Все другие слова, покинувшие его рот, были ложью. Но это не важно. Я не знаю, кто ты и что хочешь скрыть, но в следующий раз следи за тем, чтобы обувь на твоём слуге была хуже, чем на тебе. Ни один слуга не носит сандалии из крокодильей кожи.
Мы все посмотрели на сандалии Армина. Армин выглядел смущенным, и мне почти показалось, что он покраснел.
Работорговец снова рассмеялся.
— Нас обзывают гиенами пустыни. Но кто приходит в наш лагерь для торговли, того мы не обманываем. Ещё один хороший совет. Не снимайте с них серебренных цепей. Никогда. Пусть боги даруют вам хорошее путешествие.
Затем он повернулся и ушёл, не оглядываясь.
Из-за куста, находящегося примерно в десяти шагах от меня, вылез Варош. Он тоже смотрел вслед работорговцу.
А затем посмотрел на обувь Армина.
— Я просто про неё забыл, эссэри. Кто в такой момент вспоминает о своих сандалиях! Ты стоишь на них, они пылятся, и ты о них забываешь. Разве вы всегда думаете о своей обуви?
Я сделал шаг в его сторону, и раздался звон.
— Да, Армин, — сказал я. — И причина — вот в этом.
Его глаза расширились, и он бросился на землю передо мной.
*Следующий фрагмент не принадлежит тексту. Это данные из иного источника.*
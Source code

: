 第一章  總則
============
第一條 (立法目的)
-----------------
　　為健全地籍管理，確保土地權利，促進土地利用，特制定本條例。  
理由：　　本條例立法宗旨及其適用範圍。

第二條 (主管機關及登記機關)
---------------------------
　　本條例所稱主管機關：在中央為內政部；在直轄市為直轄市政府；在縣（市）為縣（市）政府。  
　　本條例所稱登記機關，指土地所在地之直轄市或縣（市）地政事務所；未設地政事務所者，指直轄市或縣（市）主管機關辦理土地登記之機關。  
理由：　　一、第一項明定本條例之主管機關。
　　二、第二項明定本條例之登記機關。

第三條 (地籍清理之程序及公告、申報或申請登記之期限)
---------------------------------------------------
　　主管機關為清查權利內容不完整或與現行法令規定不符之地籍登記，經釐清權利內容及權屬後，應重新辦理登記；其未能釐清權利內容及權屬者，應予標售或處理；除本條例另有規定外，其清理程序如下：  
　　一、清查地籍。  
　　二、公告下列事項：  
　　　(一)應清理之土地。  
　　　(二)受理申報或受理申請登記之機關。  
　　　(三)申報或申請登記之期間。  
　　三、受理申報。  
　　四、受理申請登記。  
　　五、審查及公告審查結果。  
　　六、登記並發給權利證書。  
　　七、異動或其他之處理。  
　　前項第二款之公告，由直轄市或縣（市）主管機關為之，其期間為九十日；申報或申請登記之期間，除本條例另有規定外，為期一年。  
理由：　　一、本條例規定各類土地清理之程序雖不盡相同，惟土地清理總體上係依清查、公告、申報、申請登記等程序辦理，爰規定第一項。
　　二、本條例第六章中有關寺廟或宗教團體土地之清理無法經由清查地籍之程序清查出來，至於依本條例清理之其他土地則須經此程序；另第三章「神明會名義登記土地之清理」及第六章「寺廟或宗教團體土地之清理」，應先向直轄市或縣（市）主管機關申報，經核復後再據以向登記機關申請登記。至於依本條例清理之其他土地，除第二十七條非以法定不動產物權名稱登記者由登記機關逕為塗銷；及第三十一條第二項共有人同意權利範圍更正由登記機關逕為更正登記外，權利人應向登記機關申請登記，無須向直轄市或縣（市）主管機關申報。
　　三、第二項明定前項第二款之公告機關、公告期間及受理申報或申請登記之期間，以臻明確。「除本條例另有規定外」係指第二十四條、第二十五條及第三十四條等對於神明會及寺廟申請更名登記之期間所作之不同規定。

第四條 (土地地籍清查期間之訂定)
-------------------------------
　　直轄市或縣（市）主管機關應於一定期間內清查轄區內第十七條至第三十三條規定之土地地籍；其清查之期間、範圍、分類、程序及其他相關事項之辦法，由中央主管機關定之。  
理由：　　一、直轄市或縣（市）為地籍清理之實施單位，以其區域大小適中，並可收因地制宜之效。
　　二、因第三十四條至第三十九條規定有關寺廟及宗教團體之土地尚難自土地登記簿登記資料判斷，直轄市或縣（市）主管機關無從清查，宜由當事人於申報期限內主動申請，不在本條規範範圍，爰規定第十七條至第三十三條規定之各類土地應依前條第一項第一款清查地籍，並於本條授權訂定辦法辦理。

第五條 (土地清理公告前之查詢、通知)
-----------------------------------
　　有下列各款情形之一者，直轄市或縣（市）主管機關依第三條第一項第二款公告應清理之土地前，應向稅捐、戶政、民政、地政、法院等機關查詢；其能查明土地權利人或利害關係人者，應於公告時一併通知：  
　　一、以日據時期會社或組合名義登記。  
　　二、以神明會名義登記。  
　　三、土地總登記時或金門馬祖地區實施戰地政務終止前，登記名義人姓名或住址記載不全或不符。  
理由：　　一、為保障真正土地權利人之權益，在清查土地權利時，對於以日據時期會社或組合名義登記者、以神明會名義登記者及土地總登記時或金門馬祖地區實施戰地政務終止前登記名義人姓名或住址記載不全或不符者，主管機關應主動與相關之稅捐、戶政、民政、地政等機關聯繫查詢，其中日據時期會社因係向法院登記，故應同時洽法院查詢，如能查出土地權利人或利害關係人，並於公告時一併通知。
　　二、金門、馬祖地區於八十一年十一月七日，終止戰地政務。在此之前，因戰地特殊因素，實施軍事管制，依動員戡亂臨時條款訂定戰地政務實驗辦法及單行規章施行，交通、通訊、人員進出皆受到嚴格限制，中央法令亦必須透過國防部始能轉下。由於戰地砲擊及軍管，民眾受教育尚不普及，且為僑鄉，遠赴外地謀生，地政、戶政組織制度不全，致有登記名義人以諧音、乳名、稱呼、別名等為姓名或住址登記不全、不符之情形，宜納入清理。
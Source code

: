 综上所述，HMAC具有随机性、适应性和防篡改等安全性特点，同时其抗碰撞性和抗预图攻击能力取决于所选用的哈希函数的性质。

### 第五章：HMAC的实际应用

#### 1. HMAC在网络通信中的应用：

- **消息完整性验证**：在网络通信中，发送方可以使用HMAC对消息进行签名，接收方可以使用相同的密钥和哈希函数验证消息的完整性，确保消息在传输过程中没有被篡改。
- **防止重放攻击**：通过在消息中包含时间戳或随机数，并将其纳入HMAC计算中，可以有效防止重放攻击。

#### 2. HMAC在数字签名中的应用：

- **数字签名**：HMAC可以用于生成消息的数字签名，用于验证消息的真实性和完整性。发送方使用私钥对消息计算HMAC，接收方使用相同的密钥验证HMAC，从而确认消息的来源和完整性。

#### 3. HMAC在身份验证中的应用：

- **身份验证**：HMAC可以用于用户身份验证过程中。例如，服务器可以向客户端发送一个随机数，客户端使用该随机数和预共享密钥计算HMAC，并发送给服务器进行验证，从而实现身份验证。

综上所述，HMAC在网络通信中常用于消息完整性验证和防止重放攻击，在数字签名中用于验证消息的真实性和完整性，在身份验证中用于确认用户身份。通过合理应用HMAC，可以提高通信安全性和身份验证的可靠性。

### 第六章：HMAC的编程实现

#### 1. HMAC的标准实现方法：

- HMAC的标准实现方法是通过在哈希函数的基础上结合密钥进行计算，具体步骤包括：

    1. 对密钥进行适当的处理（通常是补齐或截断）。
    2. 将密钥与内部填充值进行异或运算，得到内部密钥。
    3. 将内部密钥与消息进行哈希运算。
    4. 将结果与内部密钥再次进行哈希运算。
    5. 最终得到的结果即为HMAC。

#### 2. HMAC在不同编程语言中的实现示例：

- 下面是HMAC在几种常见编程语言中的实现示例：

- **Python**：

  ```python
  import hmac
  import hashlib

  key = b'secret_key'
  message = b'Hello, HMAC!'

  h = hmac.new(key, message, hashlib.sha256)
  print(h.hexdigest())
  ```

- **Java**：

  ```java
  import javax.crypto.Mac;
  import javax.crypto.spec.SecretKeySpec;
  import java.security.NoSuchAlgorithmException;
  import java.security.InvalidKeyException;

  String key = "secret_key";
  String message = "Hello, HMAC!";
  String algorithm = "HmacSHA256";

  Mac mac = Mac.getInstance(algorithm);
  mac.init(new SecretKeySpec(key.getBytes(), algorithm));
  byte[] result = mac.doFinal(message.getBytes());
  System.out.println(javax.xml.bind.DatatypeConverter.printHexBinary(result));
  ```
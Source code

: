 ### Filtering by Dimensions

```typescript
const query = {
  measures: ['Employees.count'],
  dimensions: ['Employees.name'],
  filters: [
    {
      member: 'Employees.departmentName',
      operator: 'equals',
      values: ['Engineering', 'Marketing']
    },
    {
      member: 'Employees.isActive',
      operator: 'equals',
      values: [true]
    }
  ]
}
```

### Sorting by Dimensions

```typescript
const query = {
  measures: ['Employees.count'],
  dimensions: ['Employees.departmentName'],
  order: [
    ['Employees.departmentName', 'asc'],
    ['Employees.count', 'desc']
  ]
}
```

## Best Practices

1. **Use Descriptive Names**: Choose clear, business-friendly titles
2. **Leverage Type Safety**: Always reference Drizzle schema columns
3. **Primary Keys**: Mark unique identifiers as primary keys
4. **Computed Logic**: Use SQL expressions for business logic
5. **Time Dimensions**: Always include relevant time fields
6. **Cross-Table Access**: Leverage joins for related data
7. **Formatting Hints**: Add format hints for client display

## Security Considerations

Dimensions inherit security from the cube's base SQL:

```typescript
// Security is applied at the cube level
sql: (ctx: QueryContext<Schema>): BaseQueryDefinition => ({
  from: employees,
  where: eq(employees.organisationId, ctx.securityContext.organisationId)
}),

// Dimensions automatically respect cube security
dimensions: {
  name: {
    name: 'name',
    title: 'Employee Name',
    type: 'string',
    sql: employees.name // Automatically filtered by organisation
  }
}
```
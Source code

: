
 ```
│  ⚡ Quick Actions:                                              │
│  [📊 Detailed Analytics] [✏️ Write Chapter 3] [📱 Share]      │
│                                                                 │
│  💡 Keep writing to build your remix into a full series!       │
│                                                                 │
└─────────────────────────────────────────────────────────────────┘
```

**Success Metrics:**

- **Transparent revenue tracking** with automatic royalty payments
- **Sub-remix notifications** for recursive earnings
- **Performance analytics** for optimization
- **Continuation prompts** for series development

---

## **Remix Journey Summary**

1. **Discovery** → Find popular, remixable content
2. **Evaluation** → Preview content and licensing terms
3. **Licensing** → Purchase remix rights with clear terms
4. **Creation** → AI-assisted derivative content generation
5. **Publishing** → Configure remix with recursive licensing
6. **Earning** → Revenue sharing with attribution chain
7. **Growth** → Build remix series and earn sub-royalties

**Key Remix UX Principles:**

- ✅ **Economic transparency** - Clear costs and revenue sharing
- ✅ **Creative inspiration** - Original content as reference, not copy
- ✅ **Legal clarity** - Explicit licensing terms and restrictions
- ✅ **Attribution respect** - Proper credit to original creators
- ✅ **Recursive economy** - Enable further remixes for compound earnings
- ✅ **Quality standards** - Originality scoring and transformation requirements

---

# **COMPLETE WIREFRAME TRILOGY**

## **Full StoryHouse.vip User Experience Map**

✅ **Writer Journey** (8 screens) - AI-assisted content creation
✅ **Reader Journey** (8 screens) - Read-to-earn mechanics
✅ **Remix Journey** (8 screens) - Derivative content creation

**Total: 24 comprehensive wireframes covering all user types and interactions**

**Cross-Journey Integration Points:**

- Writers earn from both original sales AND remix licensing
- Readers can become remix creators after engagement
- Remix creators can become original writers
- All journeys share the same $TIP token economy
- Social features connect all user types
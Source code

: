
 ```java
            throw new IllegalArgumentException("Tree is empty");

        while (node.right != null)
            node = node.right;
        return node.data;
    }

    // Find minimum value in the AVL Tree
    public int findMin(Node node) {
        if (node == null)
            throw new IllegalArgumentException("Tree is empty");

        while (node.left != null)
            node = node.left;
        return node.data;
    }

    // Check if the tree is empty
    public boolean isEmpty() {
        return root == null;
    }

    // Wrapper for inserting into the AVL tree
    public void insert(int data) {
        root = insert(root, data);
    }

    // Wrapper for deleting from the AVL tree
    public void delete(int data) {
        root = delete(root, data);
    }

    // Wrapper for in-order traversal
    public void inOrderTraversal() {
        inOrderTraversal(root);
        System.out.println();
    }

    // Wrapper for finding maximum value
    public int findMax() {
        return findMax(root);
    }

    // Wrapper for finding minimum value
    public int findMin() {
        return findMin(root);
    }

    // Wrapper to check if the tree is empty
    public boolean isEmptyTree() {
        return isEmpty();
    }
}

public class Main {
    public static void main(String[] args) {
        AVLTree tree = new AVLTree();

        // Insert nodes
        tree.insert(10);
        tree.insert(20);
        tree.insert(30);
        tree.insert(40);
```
— Я немедленно сниму с вас эту обувь, — выкрикнул он и схватился за мои сапоги.
Я закрыл глаза, попросил богов о терпении и поднял ногу.
— Я знаю, что это очевидно, но Хавальд, это не наши товарищи, — заметил Варош, разглядывая бессознательную женщину и обнажённых брата и сестру, которые теперь гордо и внимательно оценивали взглядом и его тоже.
— Нет, — сказал я. — Это не наши друзья и не моя любимая, но я не смог оставить их там.
Я поджал пальцы ног на горячей земле, наклонился и забросил оба сапога в воду.
— Армин, отведи наших гостей к лагерю. Будь осторожен с варварами, там больше, чем видит глаз. И позаботься о том, чтобы эссэра, когда придёт в себя, смога помыться и переодеться. Возможно, — я сглотнул, — ты что-нибудь найдёшь для неё среди одежды Наталии.
36. Дочь из племени Льва
— Теперь мы отчаливаем, эссэри? — спросил Дерал, когда я ступил босиком на тёплые доски «Копья». Его люди подбирали арбалеты и разряжали, которые незаметно лежали позади борта корабля.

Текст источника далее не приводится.